By Amanda Hernández, Lyna Bentahar and Sahana Jayaraman

Staff writers

 

The Prince George’s County Board of Education once again tabled a measure Thursday to remove school resource officers from all schools — a proposal that comes following renewed scrutiny over the efficiency of the officers.

The Board will next discuss the proposal in January, after eight of the 14 members voted to postpone the decision. The remaining six voted in support of the removal of the officers.

The proposal, which was initially discussed in June, comes on the heels of a national conversation about race and the role that law enforcement plays in perpetuating the inequalities Black people face. Several school districts across the country, including those in Minneapolis and Seattle, have voted to phase out the use of the officers.

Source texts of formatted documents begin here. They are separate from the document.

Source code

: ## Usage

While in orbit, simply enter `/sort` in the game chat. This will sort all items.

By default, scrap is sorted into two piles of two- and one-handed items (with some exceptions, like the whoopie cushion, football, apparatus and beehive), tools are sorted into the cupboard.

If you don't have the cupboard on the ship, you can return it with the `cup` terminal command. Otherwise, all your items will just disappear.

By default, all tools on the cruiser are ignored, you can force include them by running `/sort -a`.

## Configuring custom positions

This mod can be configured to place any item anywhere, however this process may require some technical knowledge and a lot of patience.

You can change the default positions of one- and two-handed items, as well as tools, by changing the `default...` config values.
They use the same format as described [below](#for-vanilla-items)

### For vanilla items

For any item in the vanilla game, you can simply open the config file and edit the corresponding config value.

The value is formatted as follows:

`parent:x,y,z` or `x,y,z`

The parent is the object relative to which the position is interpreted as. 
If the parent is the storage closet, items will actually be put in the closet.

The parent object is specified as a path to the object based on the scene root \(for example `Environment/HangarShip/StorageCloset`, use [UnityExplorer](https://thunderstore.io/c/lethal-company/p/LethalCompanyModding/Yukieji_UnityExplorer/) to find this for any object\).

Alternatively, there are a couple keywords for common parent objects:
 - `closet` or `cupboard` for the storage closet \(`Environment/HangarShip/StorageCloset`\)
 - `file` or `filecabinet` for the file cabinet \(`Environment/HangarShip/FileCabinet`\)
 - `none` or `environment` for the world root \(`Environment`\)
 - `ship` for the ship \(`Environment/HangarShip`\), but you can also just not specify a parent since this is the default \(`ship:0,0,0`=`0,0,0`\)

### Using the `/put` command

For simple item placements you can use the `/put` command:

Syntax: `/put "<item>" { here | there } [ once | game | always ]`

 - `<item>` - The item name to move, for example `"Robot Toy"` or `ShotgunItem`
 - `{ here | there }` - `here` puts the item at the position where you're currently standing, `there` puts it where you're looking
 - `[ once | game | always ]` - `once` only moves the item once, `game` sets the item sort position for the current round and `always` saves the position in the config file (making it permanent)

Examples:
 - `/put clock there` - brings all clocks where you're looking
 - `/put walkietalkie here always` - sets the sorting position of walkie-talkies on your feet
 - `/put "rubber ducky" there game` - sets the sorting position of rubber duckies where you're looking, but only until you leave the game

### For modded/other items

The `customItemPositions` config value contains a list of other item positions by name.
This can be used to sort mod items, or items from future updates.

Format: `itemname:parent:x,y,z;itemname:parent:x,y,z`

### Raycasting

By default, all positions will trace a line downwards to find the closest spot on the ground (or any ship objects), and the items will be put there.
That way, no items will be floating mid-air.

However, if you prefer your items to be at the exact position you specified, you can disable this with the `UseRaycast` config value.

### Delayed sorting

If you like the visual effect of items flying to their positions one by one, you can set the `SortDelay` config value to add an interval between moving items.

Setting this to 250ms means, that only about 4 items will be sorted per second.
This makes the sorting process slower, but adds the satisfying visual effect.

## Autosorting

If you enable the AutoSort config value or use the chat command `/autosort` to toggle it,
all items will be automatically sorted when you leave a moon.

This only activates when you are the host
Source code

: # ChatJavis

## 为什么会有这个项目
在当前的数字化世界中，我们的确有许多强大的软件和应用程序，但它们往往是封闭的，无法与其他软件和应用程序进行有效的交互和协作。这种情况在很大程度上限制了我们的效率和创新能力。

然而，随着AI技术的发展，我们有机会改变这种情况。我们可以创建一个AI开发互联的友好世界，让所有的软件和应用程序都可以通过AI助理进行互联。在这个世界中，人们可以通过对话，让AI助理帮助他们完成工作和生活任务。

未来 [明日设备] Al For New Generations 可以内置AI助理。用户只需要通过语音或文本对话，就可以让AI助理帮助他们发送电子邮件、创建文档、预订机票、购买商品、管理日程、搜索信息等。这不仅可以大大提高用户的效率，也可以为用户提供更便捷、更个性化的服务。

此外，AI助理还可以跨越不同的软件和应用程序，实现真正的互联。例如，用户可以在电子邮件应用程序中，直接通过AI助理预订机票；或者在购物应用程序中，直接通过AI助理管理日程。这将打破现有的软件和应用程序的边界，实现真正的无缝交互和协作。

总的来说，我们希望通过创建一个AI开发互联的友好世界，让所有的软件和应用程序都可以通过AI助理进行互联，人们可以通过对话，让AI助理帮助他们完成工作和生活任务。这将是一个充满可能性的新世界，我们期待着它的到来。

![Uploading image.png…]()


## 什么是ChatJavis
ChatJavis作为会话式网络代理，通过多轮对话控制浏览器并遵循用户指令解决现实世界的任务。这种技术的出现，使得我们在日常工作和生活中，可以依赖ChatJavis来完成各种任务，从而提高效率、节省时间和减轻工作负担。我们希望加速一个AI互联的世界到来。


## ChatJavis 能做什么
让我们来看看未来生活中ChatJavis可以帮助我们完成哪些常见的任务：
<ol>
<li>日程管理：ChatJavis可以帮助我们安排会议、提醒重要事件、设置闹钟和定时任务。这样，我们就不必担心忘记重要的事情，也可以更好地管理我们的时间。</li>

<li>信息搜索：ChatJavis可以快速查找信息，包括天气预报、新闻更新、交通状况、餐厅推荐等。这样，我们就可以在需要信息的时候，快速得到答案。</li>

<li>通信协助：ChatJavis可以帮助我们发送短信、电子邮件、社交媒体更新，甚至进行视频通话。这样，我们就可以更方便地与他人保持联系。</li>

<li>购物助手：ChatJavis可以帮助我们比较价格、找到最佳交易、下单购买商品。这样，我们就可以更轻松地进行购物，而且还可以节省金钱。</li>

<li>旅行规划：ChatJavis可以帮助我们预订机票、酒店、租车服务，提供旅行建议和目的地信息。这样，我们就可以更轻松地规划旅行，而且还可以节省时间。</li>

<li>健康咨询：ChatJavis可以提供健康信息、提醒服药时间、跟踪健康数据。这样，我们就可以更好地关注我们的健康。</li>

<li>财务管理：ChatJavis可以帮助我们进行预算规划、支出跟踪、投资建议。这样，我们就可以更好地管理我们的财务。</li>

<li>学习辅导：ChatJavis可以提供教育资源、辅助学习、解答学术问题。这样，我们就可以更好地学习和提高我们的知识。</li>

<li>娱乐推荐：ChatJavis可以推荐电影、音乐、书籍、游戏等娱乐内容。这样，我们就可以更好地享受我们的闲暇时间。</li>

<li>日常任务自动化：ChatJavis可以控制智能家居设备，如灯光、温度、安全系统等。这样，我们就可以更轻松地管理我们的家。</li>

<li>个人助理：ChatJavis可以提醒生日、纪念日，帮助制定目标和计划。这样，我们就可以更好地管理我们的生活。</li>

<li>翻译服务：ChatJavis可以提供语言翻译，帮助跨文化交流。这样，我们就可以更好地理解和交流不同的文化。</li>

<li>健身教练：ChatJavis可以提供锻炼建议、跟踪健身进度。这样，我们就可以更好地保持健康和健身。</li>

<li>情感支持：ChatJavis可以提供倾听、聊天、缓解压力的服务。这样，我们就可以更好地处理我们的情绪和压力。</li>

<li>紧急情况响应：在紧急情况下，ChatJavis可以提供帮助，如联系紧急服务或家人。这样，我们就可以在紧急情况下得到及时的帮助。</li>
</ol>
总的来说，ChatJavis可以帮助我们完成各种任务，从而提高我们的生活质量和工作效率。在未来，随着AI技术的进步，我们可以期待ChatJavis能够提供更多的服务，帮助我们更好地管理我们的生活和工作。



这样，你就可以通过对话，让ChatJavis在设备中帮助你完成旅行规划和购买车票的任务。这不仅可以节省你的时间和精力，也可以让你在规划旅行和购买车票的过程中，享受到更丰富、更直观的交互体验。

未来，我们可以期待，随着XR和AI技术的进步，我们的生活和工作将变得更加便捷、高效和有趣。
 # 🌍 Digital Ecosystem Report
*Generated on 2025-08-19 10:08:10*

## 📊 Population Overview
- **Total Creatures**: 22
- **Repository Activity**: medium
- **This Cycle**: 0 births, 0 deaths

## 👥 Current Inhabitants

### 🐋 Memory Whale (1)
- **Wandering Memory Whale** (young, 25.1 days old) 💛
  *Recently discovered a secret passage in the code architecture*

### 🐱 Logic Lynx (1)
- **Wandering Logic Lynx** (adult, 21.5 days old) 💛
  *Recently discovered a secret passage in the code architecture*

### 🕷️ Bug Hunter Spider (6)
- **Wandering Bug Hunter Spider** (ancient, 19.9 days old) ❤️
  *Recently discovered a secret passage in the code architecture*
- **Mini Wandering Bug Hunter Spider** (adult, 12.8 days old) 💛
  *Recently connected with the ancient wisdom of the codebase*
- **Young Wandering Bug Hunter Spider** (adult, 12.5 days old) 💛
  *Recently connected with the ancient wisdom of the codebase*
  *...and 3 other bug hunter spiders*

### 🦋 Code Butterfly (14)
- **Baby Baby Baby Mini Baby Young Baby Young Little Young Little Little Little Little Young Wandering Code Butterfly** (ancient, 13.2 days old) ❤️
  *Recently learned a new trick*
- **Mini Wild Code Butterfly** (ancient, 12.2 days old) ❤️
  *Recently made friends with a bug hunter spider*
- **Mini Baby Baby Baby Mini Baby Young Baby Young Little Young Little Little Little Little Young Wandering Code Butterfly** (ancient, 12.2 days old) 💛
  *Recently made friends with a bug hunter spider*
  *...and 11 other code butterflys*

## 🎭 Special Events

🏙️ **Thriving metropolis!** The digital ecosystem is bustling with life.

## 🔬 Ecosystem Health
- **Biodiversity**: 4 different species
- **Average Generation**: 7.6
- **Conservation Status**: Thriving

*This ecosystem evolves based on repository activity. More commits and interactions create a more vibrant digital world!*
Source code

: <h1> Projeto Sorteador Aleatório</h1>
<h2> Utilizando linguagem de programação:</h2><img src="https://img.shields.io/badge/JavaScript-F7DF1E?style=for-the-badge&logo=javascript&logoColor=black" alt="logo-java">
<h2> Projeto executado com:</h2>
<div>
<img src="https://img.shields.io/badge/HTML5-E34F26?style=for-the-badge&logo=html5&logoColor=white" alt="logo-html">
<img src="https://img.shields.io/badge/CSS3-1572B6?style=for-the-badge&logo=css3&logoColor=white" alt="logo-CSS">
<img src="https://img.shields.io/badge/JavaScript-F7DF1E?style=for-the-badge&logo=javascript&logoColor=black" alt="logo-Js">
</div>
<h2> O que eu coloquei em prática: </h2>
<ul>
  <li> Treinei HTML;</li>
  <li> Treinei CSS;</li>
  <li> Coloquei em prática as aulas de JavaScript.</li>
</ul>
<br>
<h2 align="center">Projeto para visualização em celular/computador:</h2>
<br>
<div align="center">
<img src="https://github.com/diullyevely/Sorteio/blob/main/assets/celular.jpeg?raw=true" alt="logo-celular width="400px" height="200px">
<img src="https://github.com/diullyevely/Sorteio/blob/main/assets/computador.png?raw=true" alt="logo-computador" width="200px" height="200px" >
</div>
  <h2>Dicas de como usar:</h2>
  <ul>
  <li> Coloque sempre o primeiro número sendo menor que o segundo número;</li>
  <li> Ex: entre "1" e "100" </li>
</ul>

The decision also comes following a study by a University of Maryland researcher that analyzed how important the officers are to school safety.

The study, released in July by a university researcher and a research firm, found that increasing school resource officers does not improve school safety and instead leads to the criminalization of school discipline. Additionally, the researchers found the increased presence of school resource officers also increased the number of drug and weapon-related offenses. 

The researchers examined 33 public middle and high schools in California that increased staffing of school resource officers between 2013 and 2014 and compared them to 72 similar schools that did not. 

“This was a topic that needed more attention,” said Scott Crosse, one of the study’s principal investigators. “We could learn something here, do something useful.”

The research concluded that the schools with more SRO staffing did not see a reduction in crime — in fact, some crimes became more prevalent, and harsher responses to crimes increased as well.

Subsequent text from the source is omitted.